Intervention de Évelyne Didier

Réunion du 28 mai 2008 à 15h00
Responsabilité environnementale — Article additionnel après l'article 1er

Photo de Évelyne DidierÉvelyne Didier :

Cet amendement se décline en deux points : la prescription trentenaire et l’expertise. Il s’agit de sujets que j’ai déjà évoqués dans l’une de mes précédentes interventions, mais je tiens à y insister.

Premier point : l’article L. 161-5, conformément à l’article 17 de la directive, vise à poser le principe de la prescription trentenaire : les demandes de réparation ne seront plus opposables au pollueur lorsque plus de trente ans se seront écoulés depuis l’émission, l’événement ou l’incident ayant causé le dommage. Cette disposition présente l’inconvénient majeur de dédouaner l’exploitant peu scrupuleux qui aurait caché avec succès un tel événement, sans compter qu’elle sera difficile à appliquer pour des pollutions multicausales.

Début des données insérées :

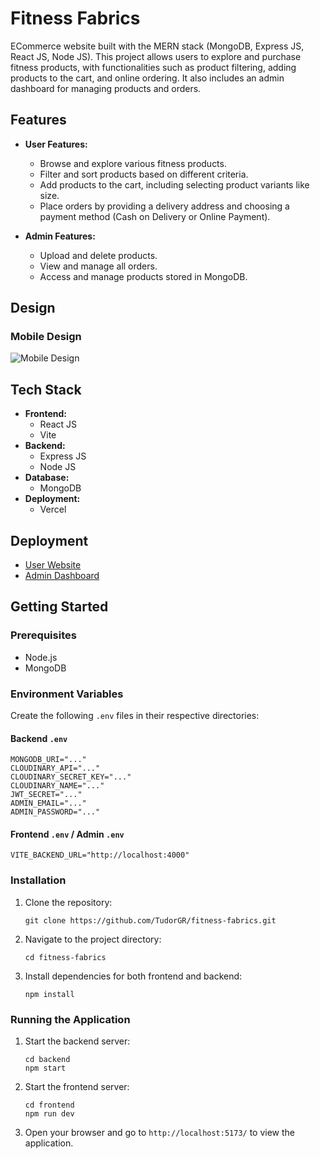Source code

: # Fitness Fabrics

ECommerce website built with the MERN stack (MongoDB, Express JS, React JS, Node JS). This project allows users to explore and purchase fitness products, with functionalities such as product filtering, adding products to the cart, and online ordering. It also includes an admin dashboard for managing products and orders.

## Features

- **User Features:**
  - Browse and explore various fitness products.
  - Filter and sort products based on different criteria.
  - Add products to the cart, including selecting product variants like size.
  - Place orders by providing a delivery address and choosing a payment method (Cash on Delivery or Online Payment).

- **Admin Features:**
  - Upload and delete products.
  - View and manage all orders.
  - Access and manage products stored in MongoDB.
 
## Design

### Mobile Design
![Mobile Design](https://github.com/user-attachments/assets/64572805-f61c-4325-848b-5a22080ca7c4)

## Tech Stack

- **Frontend:**
  - React JS
  - Vite
- **Backend:**
  - Express JS
  - Node JS
- **Database:**
  - MongoDB
- **Deployment:**
  - Vercel

## Deployment

- [User Website](https://fitness-fabrics.vercel.app/)
- [Admin Dashboard](https://fitness-fabrics-admin.vercel.app/)

## Getting Started

### Prerequisites

- Node.js
- MongoDB

### Environment Variables

Create the following `.env` files in their respective directories:

#### Backend `.env`

```
MONGODB_URI="..."
CLOUDINARY_API="..."
CLOUDINARY_SECRET_KEY="..."
CLOUDINARY_NAME="..."
JWT_SECRET="..."
ADMIN_EMAIL="..."
ADMIN_PASSWORD="..."
```

#### Frontend `.env` / Admin `.env`

```
VITE_BACKEND_URL="http://localhost:4000"
```

### Installation

1. Clone the repository:
   ```
   git clone https://github.com/TudorGR/fitness-fabrics.git
   ```
2. Navigate to the project directory:
   ```
   cd fitness-fabrics
   ```
3. Install dependencies for both frontend and backend:
   ```
   npm install
   ```
### Running the Application

1. Start the backend server:
   ```
   cd backend
   npm start
   ```
2. Start the frontend server:
   ```
   cd frontend
   npm run dev
   ```
3. Open your browser and go to `http://localhost:5173/` to view the application.
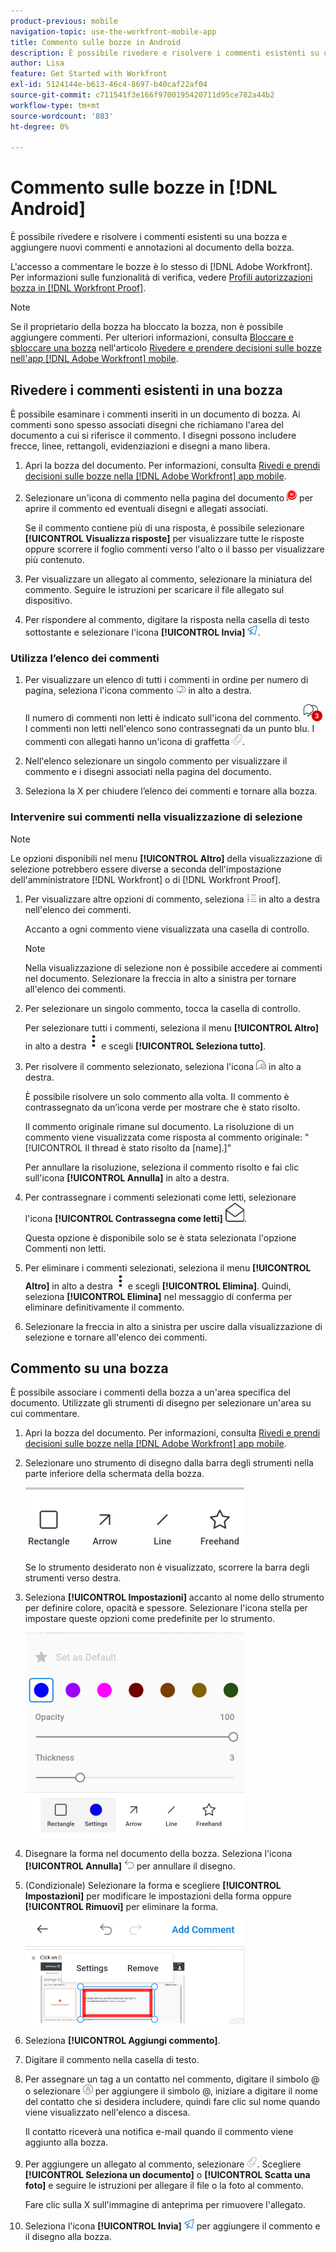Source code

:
 ```yaml
---
product-previous: mobile
navigation-topic: use-the-workfront-mobile-app
title: Commento sulle bozze in Android
description: È possibile rivedere e risolvere i commenti esistenti su una bozza e aggiungere nuovi commenti e annotazioni al documento della bozza.
author: Lisa
feature: Get Started with Workfront
exl-id: 5124144e-b613-46c4-8697-b40caf22af04
source-git-commit: c711541f3e166f9700195420711d95ce782a44b2
workflow-type: tm+mt
source-wordcount: '883'
ht-degree: 0%

---
```


# Commento sulle bozze in [!DNL Android]

È possibile rivedere e risolvere i commenti esistenti su una bozza e aggiungere nuovi commenti e annotazioni al documento della bozza.

L&#39;accesso a commentare le bozze è lo stesso di [!DNL Adobe Workfront]. Per informazioni sulle funzionalità di verifica, vedere [Profili autorizzazioni bozza in [!DNL Workfront Proof]](../../../workfront-proof/wp-acct-admin/account-settings/proof-perm-profiles-in-wp.md).

>[!NOTE]
>
>Se il proprietario della bozza ha bloccato la bozza, non è possibile aggiungere commenti. Per ulteriori informazioni, consulta [Bloccare e sbloccare una bozza](../../../workfront-basics/mobile-apps/using-the-workfront-mobile-app/work-with-proofs-in-mobile-app.md#lock) nell&#39;articolo [Rivedere e prendere decisioni sulle bozze nell&#39;app [!DNL Adobe Workfront] mobile](../../../workfront-basics/mobile-apps/using-the-workfront-mobile-app/work-with-proofs-in-mobile-app.md).

## Rivedere i commenti esistenti in una bozza

È possibile esaminare i commenti inseriti in un documento di bozza. Ai commenti sono spesso associati disegni che richiamano l&#39;area del documento a cui si riferisce il commento. I disegni possono includere frecce, linee, rettangoli, evidenziazioni e disegni a mano libera.

1. Apri la bozza del documento. Per informazioni, consulta [Rivedi e prendi decisioni sulle bozze nella [!DNL Adobe Workfront] app mobile](../../../workfront-basics/mobile-apps/using-the-workfront-mobile-app/work-with-proofs-in-mobile-app.md).
1. Selezionare un&#39;icona di commento nella pagina del documento ![Icona di commento nel documento](assets/mobile-comment-icon-on-proofdoc-30x34.png) per aprire il commento ed eventuali disegni e allegati associati.

   Se il commento contiene più di una risposta, è possibile selezionare **[!UICONTROL Visualizza risposte]** per visualizzare tutte le risposte oppure scorrere il foglio commenti verso l&#39;alto o il basso per visualizzare più contenuto.

1. Per visualizzare un allegato al commento, selezionare la miniatura del commento. Seguire le istruzioni per scaricare il file allegato sul dispositivo.
1. Per rispondere al commento, digitare la risposta nella casella di testo sottostante e selezionare l&#39;icona **[!UICONTROL Invia]** ![Invia icona](assets/mobile-send-icon-25x26.png).

### Utilizza l’elenco dei commenti

1. Per visualizzare un elenco di tutti i commenti in ordine per numero di pagina, seleziona l&#39;icona commento ![icona Commento](assets/mobile-comment-icon-30x25.png) in alto a destra.

   Il numero di commenti non letti è indicato sull&#39;icona del commento. ![Numero di commenti non letti](assets/mobile-unread-comments-icon-30x27.png) I commenti non letti nell&#39;elenco sono contrassegnati da un punto blu. I commenti con allegati hanno un&#39;icona di graffetta ![[!UICONTROL Allegato]](assets/mobile-paper-clip-icon.png).

1. Nell&#39;elenco selezionare un singolo commento per visualizzare il commento e i disegni associati nella pagina del documento.
1. Seleziona la X per chiudere l’elenco dei commenti e tornare alla bozza.

### Intervenire sui commenti nella visualizzazione di selezione

>[!NOTE]
>
>Le opzioni disponibili nel menu **[!UICONTROL Altro]** della visualizzazione di selezione potrebbero essere diverse a seconda dell&#39;impostazione dell&#39;amministratore [!DNL Workfront] o di [!DNL Workfront Proof].

1. Per visualizzare altre opzioni di commento, seleziona ![[!UICONTROL Elenco commenti] icona](assets/mobile-listofcommentsicon-30x27.png) in alto a destra nell&#39;elenco dei commenti.

   Accanto a ogni commento viene visualizzata una casella di controllo.

   >[!NOTE]
   >
   >Nella visualizzazione di selezione non è possibile accedere ai commenti nel documento. Selezionare la freccia in alto a sinistra per tornare all&#39;elenco dei commenti.

1. Per selezionare un singolo commento, tocca la casella di controllo.

   Per selezionare tutti i commenti, seleziona il menu **[!UICONTROL Altro]** in alto a destra ![Altro menu](assets/mobile-verticalmoremenu-20x33.png) e scegli **[!UICONTROL Seleziona tutto]**.

1. Per risolvere il commento selezionato, seleziona l&#39;icona ![[!UICONTROL Risolvi commento]](assets/mobile-resolvecomment-icon-30x30.png) in alto a destra.

   È possibile risolvere un solo commento alla volta. Il commento è contrassegnato da un’icona verde per mostrare che è stato risolto.

   Il commento originale rimane sul documento. La risoluzione di un commento viene visualizzata come risposta al commento originale: &quot;[!UICONTROL Il thread è stato risolto da [name].]&quot;

   Per annullare la risoluzione, seleziona il commento risolto e fai clic sull&#39;icona **[!UICONTROL Annulla]** in alto a destra.

1. Per contrassegnare i commenti selezionati come letti, selezionare l&#39;icona **[!UICONTROL Contrassegna come letti]** ![Contrassegna come letti](assets/mobile-markread-icon-30x31.png).

   Questa opzione è disponibile solo se è stata selezionata l&#39;opzione Commenti non letti.

1. Per eliminare i commenti selezionati, seleziona il menu **[!UICONTROL Altro]** in alto a destra ![Altro menu](assets/mobile-verticalmoremenu-20x33.png) e scegli **[!UICONTROL Elimina]**. Quindi, seleziona **[!UICONTROL Elimina]** nel messaggio di conferma per eliminare definitivamente il commento.
1. Selezionare la freccia in alto a sinistra per uscire dalla visualizzazione di selezione e tornare all&#39;elenco dei commenti.

## Commento su una bozza

È possibile associare i commenti della bozza a un&#39;area specifica del documento. Utilizzate gli strumenti di disegno per selezionare un&#39;area su cui commentare.

1. Apri la bozza del documento. Per informazioni, consulta [Rivedi e prendi decisioni sulle bozze nella [!DNL Adobe Workfront] app mobile](../../../workfront-basics/mobile-apps/using-the-workfront-mobile-app/work-with-proofs-in-mobile-app.md).
1. Selezionare uno strumento di disegno dalla barra degli strumenti nella parte inferiore della schermata della bozza.

   ![Barra degli strumenti Commento bozza](assets/android-proof-comment-toolbar-350x102.png)

   Se lo strumento desiderato non è visualizzato, scorrere la barra degli strumenti verso destra.

1. Seleziona **[!UICONTROL Impostazioni]** accanto al nome dello strumento per definire colore, opacità e spessore. Selezionare l&#39;icona stella per impostare queste opzioni come predefinite per lo strumento.

   ![Impostazioni dello strumento di disegno](assets/android-drawingtoolsettings-350x328.png)

1. Disegnare la forma nel documento della bozza. Seleziona l&#39;icona **[!UICONTROL Annulla]** ![Annulla](assets/android-undo-icon-30x31.png) per annullare il disegno.
1. (Condizionale) Selezionare la forma e scegliere **[!UICONTROL Impostazioni]** per modificare le impostazioni della forma oppure **[!UICONTROL Rimuovi]** per eliminare la forma.

   ![Menu Disegno](assets/android-drawing-settingsremove-350x166.png)

1. Seleziona **[!UICONTROL Aggiungi commento]**.
1. Digitare il commento nella casella di testo.
1. Per assegnare un tag a un contatto nel commento, digitare il simbolo @ o selezionare ![[!UICONTROL Assegna tag al contatto]](assets/mobile-tag-user-icon.png) per aggiungere il simbolo @, iniziare a digitare il nome del contatto che si desidera includere, quindi fare clic sul nome quando viene visualizzato nell&#39;elenco a discesa.

   Il contatto riceverà una notifica e-mail quando il commento viene aggiunto alla bozza.

1. Per aggiungere un allegato al commento, selezionare ![[!UICONTROL Allegato] icona](assets/mobile-paper-clip-icon.png). Scegliere **[!UICONTROL Seleziona un documento]** o **[!UICONTROL Scatta una foto]** e seguire le istruzioni per allegare il file o la foto al commento.

   Fare clic sulla X sull&#39;immagine di anteprima per rimuovere l&#39;allegato.

1. Seleziona l&#39;icona **[!UICONTROL Invia]** ![Invia icona](assets/mobile-send-icon-25x26.png) per aggiungere il commento e il disegno alla bozza.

Le Conseil d’État, dans un arrêt du 8 juillet 2005, avait marqué un pas dans la réglementation des sites et sols pollués en reconnaissant l’applicabilité du principe de prescription trentenaire. Il avait censuré la cour administrative d’appel de Marseille, qui avait considéré que l’obligation de remise en état du site était imprescriptible. Ainsi, lorsque plus de trente ans se sont écoulés depuis la date à laquelle la cessation d’activité a été portée à la connaissance de l’administration, le préfet ne peut plus imposer à l’exploitant la charge du coût entraîné par la remise en état d’un site.

Toutefois, cette jurisprudence ne s’applique pas dans le cas où les dangers ou inconvénients présentés par le site ont été dissimulés, l’obligation de remise en état restant alors imprescriptible.

Même s’il est restrictif, l’arrêt du Conseil d’État présente donc au moins l’avantage de ne pas opposer la prescription dans le cas où les faits auraient été dissimulés. C’est un progrès !

Notre amendement va dans ce sens : nous demandons que le point de départ de cette prescription soit porté au jour où le titulaire d’un droit a connu ou aurait dû connaître les faits lui permettant de l’exercer.

Second point : le projet de loi élude la question de l’évaluation des dommages. Il ne pose pas la nécessité de garantir une expertise indépendante et impartiale.

Or, les crédits accordés à la recherche publique ne cessant de diminuer, nous sommes dans une situation où les autorités publiques renvoient presque systématiquement à l’expertise privée. Dès lors, comment éviter les conflits d’intérêt ? Il est donc nécessaire que les experts soient des tiers n’ayant aucun lien financier avec l’entreprise mise en cause.

De plus, on ne saurait mettre légitimement à la charge de la victime ou de la collectivité le coût des analyses nécessaires pour prouver la pollution et son origine. En conséquence, nous demandons que l’expertise indépendante soit réalisée aux frais de l’auteur présumé du dommage.